The examples above should show that the deck composition can change the probabilities significantly. However, the human brain isn’t very good at reading probabilities and a different metric might be more helpful.

The reason we care about card probabilities is because we want to know when we are going to draw a particular card we are waiting for. So a useful metric is “Expected wait time”, i.e. how many draws on average do we have to make before the card we are waiting for comes up. Once we have the probabilities, this is really easy to calculate - simply divide 100 by that probability.

So in Example 1, the expected wait time for a standard card is 100/1.37=73. So you’d expect to have to draw 73 cards before the card you are waiting for comes up. In other words, for a dedicated player who spends all of their actions, they should expect to draw such a card twice a day. The expected wait time for a Rare card is 730. So a Rare card should appear once in 5 days (in this maximally trimmed version of the deck).

By contract, in Example 3, the expected wait times for Standard and Rare cards are 102 and 1020. You’d draw a standard card once or so each day but the Rare card would take as much as a full week. So you lose 2 days, on average, when fishing for a Rare card without trimming your deck.
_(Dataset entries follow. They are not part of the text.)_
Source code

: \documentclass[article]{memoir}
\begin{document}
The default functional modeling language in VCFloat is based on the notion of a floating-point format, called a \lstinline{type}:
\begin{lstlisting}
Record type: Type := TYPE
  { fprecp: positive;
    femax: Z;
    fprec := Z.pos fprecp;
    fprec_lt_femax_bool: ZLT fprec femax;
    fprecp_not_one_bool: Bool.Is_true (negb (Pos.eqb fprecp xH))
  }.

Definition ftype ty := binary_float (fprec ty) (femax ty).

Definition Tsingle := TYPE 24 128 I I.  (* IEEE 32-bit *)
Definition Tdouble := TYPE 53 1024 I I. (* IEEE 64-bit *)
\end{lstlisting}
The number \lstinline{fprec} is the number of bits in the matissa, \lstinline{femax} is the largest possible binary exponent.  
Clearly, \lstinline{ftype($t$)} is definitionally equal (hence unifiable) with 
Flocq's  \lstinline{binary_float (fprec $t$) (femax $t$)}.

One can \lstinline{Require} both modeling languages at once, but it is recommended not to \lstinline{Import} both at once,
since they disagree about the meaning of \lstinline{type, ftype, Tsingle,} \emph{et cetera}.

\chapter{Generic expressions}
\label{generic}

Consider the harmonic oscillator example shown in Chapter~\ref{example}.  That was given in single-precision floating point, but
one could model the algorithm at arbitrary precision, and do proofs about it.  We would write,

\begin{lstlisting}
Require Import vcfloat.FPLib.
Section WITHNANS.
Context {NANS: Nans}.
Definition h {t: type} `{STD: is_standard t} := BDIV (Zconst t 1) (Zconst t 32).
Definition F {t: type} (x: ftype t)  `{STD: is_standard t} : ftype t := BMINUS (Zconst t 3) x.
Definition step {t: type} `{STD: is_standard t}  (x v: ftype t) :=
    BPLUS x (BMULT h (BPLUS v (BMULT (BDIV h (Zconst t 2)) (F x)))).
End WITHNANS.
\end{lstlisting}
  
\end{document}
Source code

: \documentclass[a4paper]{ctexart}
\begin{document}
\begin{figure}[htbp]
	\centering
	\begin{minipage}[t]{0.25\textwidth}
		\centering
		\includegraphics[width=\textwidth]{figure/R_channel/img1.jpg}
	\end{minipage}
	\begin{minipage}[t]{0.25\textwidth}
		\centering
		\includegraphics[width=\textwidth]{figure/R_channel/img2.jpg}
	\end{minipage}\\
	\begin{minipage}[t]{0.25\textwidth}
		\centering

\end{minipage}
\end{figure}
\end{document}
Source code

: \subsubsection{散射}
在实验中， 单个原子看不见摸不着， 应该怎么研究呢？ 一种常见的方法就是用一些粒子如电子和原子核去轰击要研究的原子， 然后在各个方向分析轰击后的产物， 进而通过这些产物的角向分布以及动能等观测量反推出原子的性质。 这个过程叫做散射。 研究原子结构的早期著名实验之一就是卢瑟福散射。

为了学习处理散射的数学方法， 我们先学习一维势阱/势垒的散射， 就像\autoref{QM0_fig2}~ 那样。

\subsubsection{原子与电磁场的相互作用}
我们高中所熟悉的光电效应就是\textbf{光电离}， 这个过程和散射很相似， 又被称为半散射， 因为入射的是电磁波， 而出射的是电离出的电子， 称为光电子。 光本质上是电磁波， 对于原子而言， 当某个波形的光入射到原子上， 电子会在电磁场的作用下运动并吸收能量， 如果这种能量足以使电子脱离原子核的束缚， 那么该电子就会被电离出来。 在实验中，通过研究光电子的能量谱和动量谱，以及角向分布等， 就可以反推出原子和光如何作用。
Now, you may say that once a week for a rare card in a bloated deck is overly optimistic. There are three things to bear in mind:

- A deck may be even more bloated than mine in Example 3
- The expected wait time is just an average. When dealing with randomness you also have to deal with the concept of “variance”. I won’t get into this here but suffice to say that if a Rare draw has probability 0.098 and expected wait time of 1020 then you should not be surprised if you actually have to wait as much as 1020*(1+2*sqrt(100-0.098)/10)=3059 or in other words 3 weeks.
- Even unexpected results can happen. If you find yourself waiting for 2 months for a rare card that’s not, statistically speaking, all that implausible. Some other time you may find yourself drawing 3 Moods in a single day!

Hopefully some of you would find this interesting or insightful.